星野:「人」ではなく「人間」という言葉。非常に強い思いがあると思います。立子は、父虚子の教えに従ってたけど、それにしちゃあ「人間」とか言葉の表現が大胆。立子に訊いたことあるんですよ、「なんでこんなの作れるの」って。そしたら「自分の思ったこと素直に詠うのよ」って。それでまた困っちゃった。だって自分の思ったこと素直に作ったってつまんないもんね。虚子が立子のソーダ水の句とか読んで、びっくりしたって言われてます。立子は、虚子の教えを守りながら自分の世界を持ってた人だと思います。

高野:素直に虚子のいうことをきいて、娘としてさりげなく作った俳句に「人間」という言葉を持ってこれるところが、おそろしいですよ。「下萌え」というほんの小さな春先の出来事に、宇宙が従ってると読める。「人間」の言葉の効果がすごい。宇宙とか世界では言い過ぎなんですよ。

  大仏の冬日は山に移りけり

星野:これは鎌倉の大仏に句碑になってます。鎌倉でのある月の句会の最高点句だったそうです。「大仏」の冬日が山に移っていくのが寂しい、その自分の気持ちは言わずに「移りけり」でとどめた。この句に面白いエピソードがあります。その句会で一緒にいた人が、私の祖父、吉人。この句を立子が作ったのを見て、その場で俳句やめたそうです。晩年語ってましたよ。「これ以上女房と一緒に俳句やるのいやだ」って、やめちゃった。

高野:立子も星野さんも、自然体に日常のそのまま取り出してきながら、しかしどこにもない俳句を作り上げる。そんなことができるのは、血筋だけじゃなくて、キャッチコピーにあるように、自分を追い込んでるからだと思います。でもそういう姿は全然見せないで、さりげなく、しかし深いものを作れる。普通なら「大仏の冬日が山に入りにけり」なんです。ところが「移りけり」と、時間を描いた。おそらく詩的想像力で世界を掴み取るからできるんです。想像力を支えているのは、その人の考え方とか、もっと突き詰めると生き方、思考している方向性、それらが無意識のなかに溶け込んでき出てきたときに、こういう俳句になる。虚子の言い方をすると、客観写生というのは、絶対主観がびっしり中に込められていたからこその客観写生であって、そういう心のたぎりがない客観写生は客観写生じゃないと。

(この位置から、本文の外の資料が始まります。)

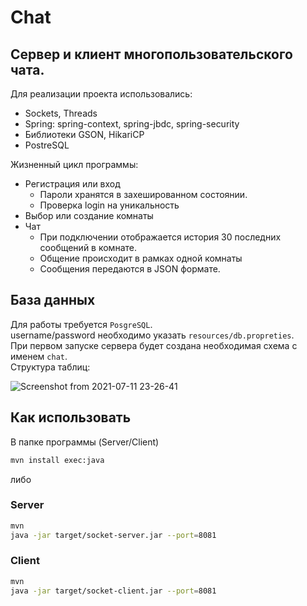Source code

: # Chat
## Сервер и клиент многопользовательского чата.

Для реализации проекта использовались:
* Sockets, Threads
* Spring: spring-context, spring-jbdc, spring-security
* Библиотеки GSON, HikariCP
* PostreSQL

Жизненный цикл программы:
* Регистрация или вход
  * Пароли хранятся в захешированном состоянии.
  * Проверка login на уникальность 
* Выбор или создание комнаты
* Чат
  * При подключении отображается история 30 последних сообщений в комнате.
  * Общение происходит в рамках одной комнаты
  * Сообщения передаются в JSON формате.

## База данных
Для работы требуется `PosgreSQL`.  
username/password необходимо указать `resources/db.propreties`.  
При первом запуске сервера будет создана необходимая схема с именем `chat`.  
Структура таблиц:

![Screenshot from 2021-07-11 23-26-41](https://user-images.githubusercontent.com/52173536/125209319-96591f80-e2a0-11eb-93f1-f8af1b4847c3.png)

## Как использовать
В папке программы (Server/Client)
```bash
mvn install exec:java
```
либо
### Server
```bash
mvn
java -jar target/socket-server.jar --port=8081
```
### Client
```bash
mvn
java -jar target/socket-client.jar --port=8081
```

星野:星野立子というのは、裕福に育って、お嬢様だと思ってるけど、全然違うんですよ。立子の育ったのは、虚子も飯がそんなに食えない頃です。そこから戦ってやっとそこで生きてるわけ。だから立子の俳句というのは、人間に訴える抒情性がある。写生句だなんて生易しいものじゃないんです。虚子もそうだけどね。私なんか立子の真似をすることはできません。精神をどこでもらえるか。立子の俳句は、まだまだ考えていかないといけないと思っています。

高野:なるほど、星野立子の俳句の見方の大きなヒントをいただきましたね。

筑紫:今までは立子が虚子の手のひらの中にいると思われてたけど、実は全然別なんじゃないかと。ある所から、虚子が見えてないものが見えたのが立子だったんじゃないか。金子兜太と並べるとよくわかるんですが、兜太はなにかギラギラを詩にしようとしている。虚子は兜太ほどギラギラしてないけれど、帚木にとか、去年今年とか、やっぱり詩に近いものを狙って、正直「あざとい」ですよね。でも立子は、ポエジーにはしないぞと思うと、逆にポエジーになっちゃった。ギラギラしてない、完全に死に絶えたところから、案外ポエジーというのは生まれてくることもあるんだなあと。

星野:それは磐井さん新しい論ですね。

高野:俳句と詩は違う、という考え方がありますが、虚子は「客観写生」の中で、「詩、ポエジーは志なり」と書いてます。心の感動なくして何の詩ぞやと。虚子にとって俳句=詩なんです。

***

筑紫:最後に、これから現代俳句協会がどういう方向を目指すかのヒント、お考えをお聞かせいただけないでしょうか。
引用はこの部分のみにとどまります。